Ich werde hier meine Erfahrung mit einer Methode teilen, die helfen kann, eine engere Wahl – die für dich „geringeren Übel“ – zu finden aus den zur Verfügung stehenden Möglichkeiten. Das gibt innere Sicherheit, und mit einem kleinen Trick auch tatsächlich ein besseres Gefühl. So zumindest meine Erfahrung.
Praktischerweise funktioniert ein Werkzeug, das ich ohnehin gern benutze, das Systemische Konsensieren, gerade für ein solches Anliegen ganz gut.
Ich beschreibe hier eine einfache Variante, die ich für mich selbst auch so durchgespielt habe. Du könntest das noch weiter differenzieren und pro Partei z.B. verschiedene Aspekte definieren. Das werde ich weiter unten noch konkreter beschreiben.
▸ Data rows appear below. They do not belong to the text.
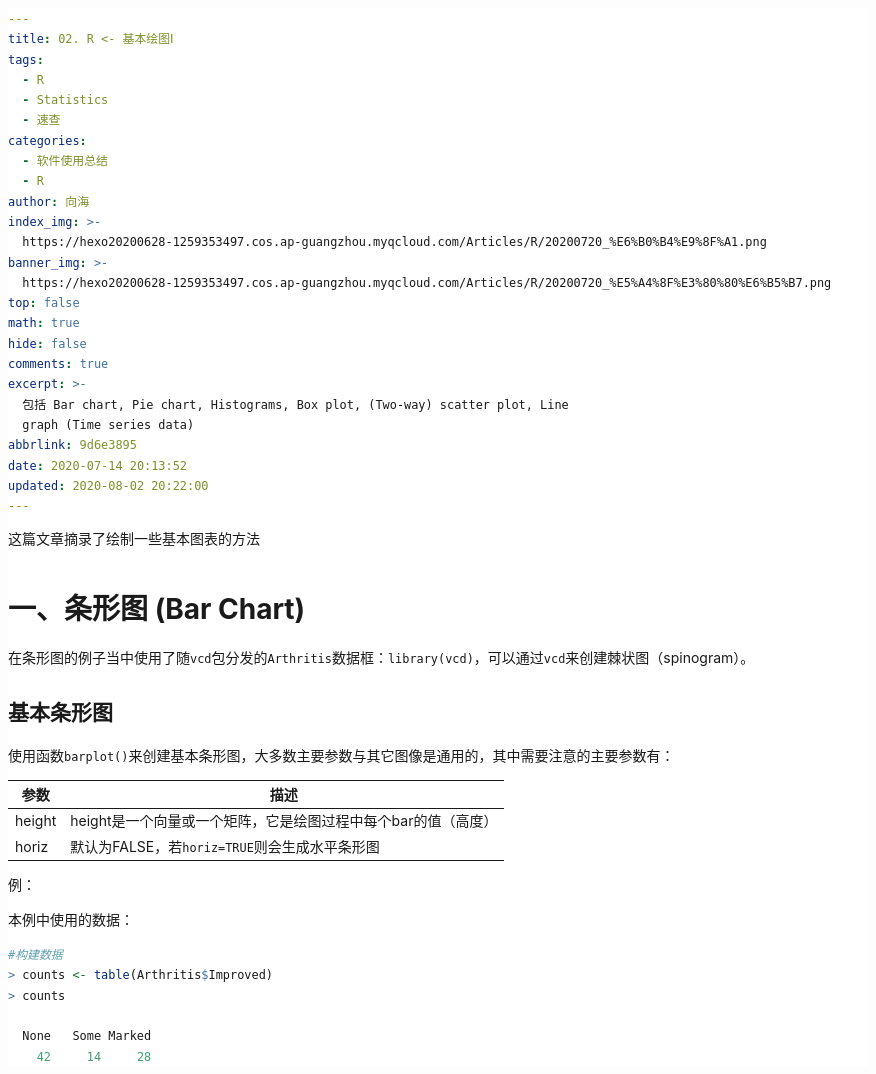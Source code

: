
 ```yaml
---
title: 02. R <- 基本绘图Ⅰ
tags:
  - R
  - Statistics
  - 速查
categories:
  - 软件使用总结
  - R
author: 向海
index_img: >-
  https://hexo20200628-1259353497.cos.ap-guangzhou.myqcloud.com/Articles/R/20200720_%E6%B0%B4%E9%8F%A1.png
banner_img: >-
  https://hexo20200628-1259353497.cos.ap-guangzhou.myqcloud.com/Articles/R/20200720_%E5%A4%8F%E3%80%80%E6%B5%B7.png
top: false
math: true
hide: false
comments: true
excerpt: >-
  包括 Bar chart, Pie chart, Histograms, Box plot, (Two-way) scatter plot, Line
  graph (Time series data)
abbrlink: 9d6e3895
date: 2020-07-14 20:13:52
updated: 2020-08-02 20:22:00
---
```


这篇文章摘录了绘制一些基本图表的方法

# 一、条形图 (Bar Chart)

在条形图的例子当中使用了随`vcd`包分发的`Arthritis`数据框：`library(vcd)`，可以通过`vcd`来创建棘状图（spinogram）。

## 基本条形图

使用函数`barplot()`来创建基本条形图，大多数主要参数与其它图像是通用的，其中需要注意的主要参数有：

| 参数   | 描述                                                         |
| ------ | ------------------------------------------------------------ |
| height | height是一个向量或一个矩阵，它是绘图过程中每个bar的值（高度） |
| horiz  | 默认为FALSE，若`horiz=TRUE`则会生成水平条形图                |

例：

本例中使用的数据：

```R
#构建数据
> counts <- table(Arthritis$Improved)
> counts

  None   Some Marked 
    42     14     28
```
Und nun geht’s los. Am besten gehst du schriftlich durch die Schritte, damit das Ganze übersichtlich bleibt.
Mit Systemischem Konsensieren den „Grad des Übels“ ermitteln
Im ersten Schritt lade ich dich zu einer vorbereitenden Frage ein:
- Was sind deine Wünsche an eine gute Lösung?
Damit bekommst du für dich eine erste (innere) Orientierung, in welche Richtung es gehen könnte. Darauf kannst du dich später bei deiner Bewertung beziehen.
Im aktuellen Fall (Wahl zum Europaparlament im Juni 2024) sind alle zur Verfügung stehenden Optionen bereits vorgegeben. Das sind über 30. Du hast genau EINE Stimme und darfst entscheiden, welcher Partei du sie gibst. Ansonsten kannst du auch noch entscheiden, ob du überhaupt wählst oder ob du es sein lässt. Dieses kleine Experiment hier kann dir helfen, deine Entscheidung gut vorzubereiten.
Jetzt geht es erst einmal um eine grobe Eingrenzung. Magst du alle Optionen bewerten, oder ist es dir wichtig, eine Vorauswahl zu treffen, damit die Auswahl überschaubarer wird? Dafür könntest du z.B. den Wahl-o-mat nutzen und die ersten 10 Parteien – oder eine Anzahl, die für dich passt – genauer anschauen.
- Welche Parteien magst du bewerten?
Wie ich an dieser Stelle vorgegangen bin: Ich habe mir zuerst überlegt, welche Parteien für mich grundsätzlich in Frage kommen. Dann habe ich den Wahl-o-mat befragt und noch einige Parteien mit einbezogen, die ich vorher nicht im Blick hatte.
Nehmen wir einmal an, du hast eine Vorauswahl getroffen, die noch 12 Parteien enthält.
Die Vorauswahl bewerten
Jetzt lade ich dich zu einer Bewertungsrunde ein. Und zwar geht es um eine Einschätzung, wieviel für dich GEGEN die einzelnen Optionen spricht:
- Wie hoch ist dein Widerstand gegen jede einzelne zur Verfügung stehende Option?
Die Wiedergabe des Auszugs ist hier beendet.